- Born: 5 July 1826 Armagh
- Died: 25 August 1866 (aged 40)
- Resting place: Nunhead
- Awards: Fellow of the Royal Astronomical Society
- Scientific career
- Fields: Astronomy
- Institutions: Cambridge Observatory

= James Breen (astronomer) =

James Breen (5 July 1826 – 25 August 1866) was an Irish astronomer.

Breen was the second son of Hugh Breen, senior (1791-1848), who superintended the lunar reductions at the Royal Observatory, Greenwich. He was born at Armagh, in Ireland, 5 July 1826, was engaged at the age of sixteen as a calculator at Greenwich, and exchanged the post for that of assistant in the Cambridge Observatory in August 1846.

In 1854 he published The Planetary Worlds: the Topography and Telescopic Appearance of the Sun, Planets, Moon, and Comets, a useful little work suggested by discussions on the plurality of worlds, showing considerable acquaintance with the history of the subject, as well as the practical familiarity conferred by the use of one of the finest refractors then in existence.

After twelve years' zealous cooperation with James Challis, he resigned his appointment towards the close of 1858, and cultivated literature in Paris until 1860, when he went to Spain, and observed the total solar eclipse of July 18, 1860 at Camuesa, with Messrs. Wray and Buckingham of the Himalaya expedition.
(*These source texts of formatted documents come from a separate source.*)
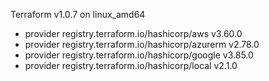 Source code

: Terraform v1.0.7
on linux_amd64
+ provider registry.terraform.io/hashicorp/aws v3.60.0
+ provider registry.terraform.io/hashicorp/azurerm v2.78.0
+ provider registry.terraform.io/hashicorp/google v3.85.0
+ provider registry.terraform.io/hashicorp/local v2.1.0
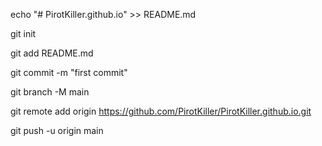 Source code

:echo "# PirotKiller.github.io" >> README.md

git init

git add README.md

git commit -m "first commit"

git branch -M main

git remote add origin https://github.com/PirotKiller/PirotKiller.github.io.git

git push -u origin main

                
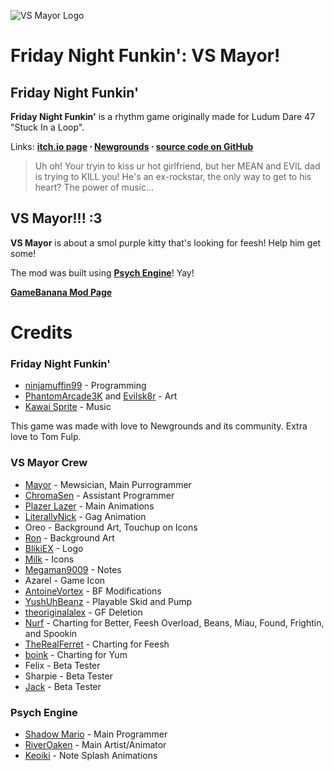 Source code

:
![VS Mayor Logo](https://cdn.discordapp.com/attachments/312667645864312833/887633515921948682/logo.png)

# Friday Night Funkin': VS Mayor!
## Friday Night Funkin'
**Friday Night Funkin'** is a rhythm game originally made for Ludum Dare 47 "Stuck In a Loop".

Links: **[itch.io page](https://ninja-muffin24.itch.io/funkin) ⋅ [Newgrounds](https://www.newgrounds.com/portal/view/770371) ⋅ [source code on GitHub](https://github.com/ninjamuffin99/Funkin)**
> Uh oh! Your tryin to kiss ur hot girlfriend, but her MEAN and EVIL dad is trying to KILL you! He's an ex-rockstar, the only way to get to his heart? The power of music... 

## VS Mayor!!! :3
**VS Mayor** is about a smol purple kitty that's looking for feesh! Help him get some!

The mod was built using **[Psych Engine](https://github.com/ShadowMario/FNF-PsychEngine)**! Yay!

**[GameBanana Mod Page](https://gamebanana.com/wips/60231)**

# Credits
### Friday Night Funkin'
 - [ninjamuffin99](https://twitter.com/ninja_muffin99) - Programming
 - [PhantomArcade3K](https://twitter.com/phantomarcade3k) and [Evilsk8r](https://twitter.com/evilsk8r) - Art
 - [Kawai Sprite](https://twitter.com/kawaisprite) - Music

This game was made with love to Newgrounds and its community. Extra love to Tom Fulp.

### VS Mayor Crew
- [Mayor](https://youtube.com/MayorD) - Mewsician, Main Purrogrammer
- [ChromaSen](https://gamebanana.com/members/1875122) - Assistant Programmer
- [Plazer Lazer](https://gamebanana.com/members/1794424) - Main Animations
- [LiterallyNick](https://gamebanana.com/members/1963033) - Gag Animation
- Oreo - Background Art, Touchup on Icons
- [Ron](https://gamebanana.com/members/1868271) - Background Art
- [BlikiEX](https://gamebanana.com/members/1866060) - Logo
- [Milk](https://gamebanana.com/members/1908922) - Icons
- [Megaman9009](https://gamebanana.com/members/1846410) - Notes
- Azarel - Game Icon
- [AntoineVortex](https://gamebanana.com/members/1762735) - BF Modifications
- [YushUhBeanz](https://gamebanana.com/members/1687187) - Playable Skid and Pump
- [theoriginalalex](https://gamebanana.com/members/1816291) - GF Deletion
- [Nurf](https://gamebanana.com/members/1866253) - Charting for Better, Feesh Overload, Beans, Miau, Found, Frightin, and Spookin
- [TheRealFerret](https://gamebanana.com/members/1726229) - Charting for Feesh
- [boink](https://gamebanana.com/members/1780459) - Charting for Yum
- Felix - Beta Tester
- Sharpie - Beta Tester
- [Jack](https://twitter.com/skullface_xp) - Beta Tester


### Psych Engine
- [Shadow Mario](https://twitter.com/Shadow_Mario_) - Main Programmer
- [RiverOaken](https://twitter.com/river_oaken) - Main Artist/Animator
- [Keoiki](https://twitter.com/Keoiki_) - Note Splash Animations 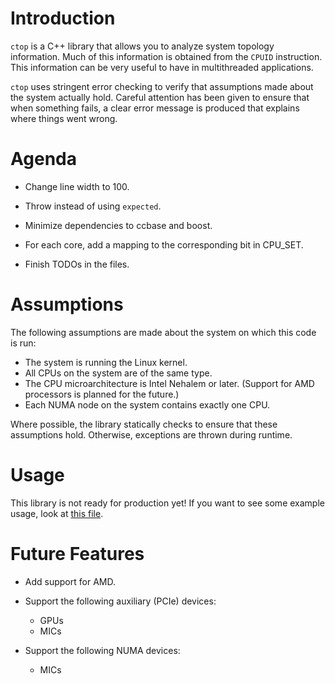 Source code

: <!--
  ** File Name: README.md
  ** Author:    Aditya Ramesh
  ** Date:      07/29/2014
  ** Contact:   _@adityaramesh.com
-->

# Introduction

`ctop` is a C++ library that allows you to analyze system topology information.
Much of this information is obtained from the `CPUID` instruction. This
information can be very useful to have in multithreaded applications.

`ctop` uses stringent error checking to verify that assumptions made about the
system actually hold. Careful attention has been given to ensure that when
something fails, a clear error message is produced that explains where things
went wrong.

# Agenda

- Change line width to 100.
- Throw instead of using `expected`.
- Minimize dependencies to ccbase and boost.

- For each core, add a mapping to the corresponding bit in CPU_SET.
- Finish TODOs in the files.

# Assumptions

The following assumptions are made about the system on which this code is run:
  - The system is running the Linux kernel.
  - All CPUs on the system are of the same type.
  - The CPU microarchitecture is Intel Nehalem or later. (Support for AMD
  processors is planned for the future.)
  - Each NUMA node on the system contains exactly one CPU.

Where possible, the library statically checks to ensure that these assumptions
hold. Otherwise, exceptions are thrown during runtime.

# Usage

This library is not ready for production yet! If you want to see some example
usage, look at [this file](test/system_query_test.cpp).

# Future Features

- Add support for AMD.

- Support the following auxiliary (PCIe) devices:
  - GPUs
  - MICs

- Support the following NUMA devices:
  - MICs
In the following year, after some months in Switzerland, he settled in London, and devoted himself to literary and linguistic studies, reading much at the British Museum, and contributing regularly, but for the most part anonymously, to the Popular Science Review and other periodicals. He had made arrangements for the publication of a work on stars, nebulae, and clusters, of which two sheets were already printed, when his strength finally gave way before the ravages of slow consumption.

He died at noon, 25 August 1866, aged 40, and was buried with his father at Nunhead. He had been elected a fellow of the Royal Astronomical Society on 10 June 1862. Extracts from his observations at Cambridge 1851-8 appeared in the Astronomische Nachrichten and Monthly Notices. He calculated the orbit of the double star ξ Ursæ Majoris, assigning it a period of 63.14 years, as well as those of Petersen's third (1850) and Brorsen's (1851, iii.) comets. His observations of Comet Donati with the Northumberland Equatorial were printed in the 'Memoirs of the R. A. Soc.' xxx. 68.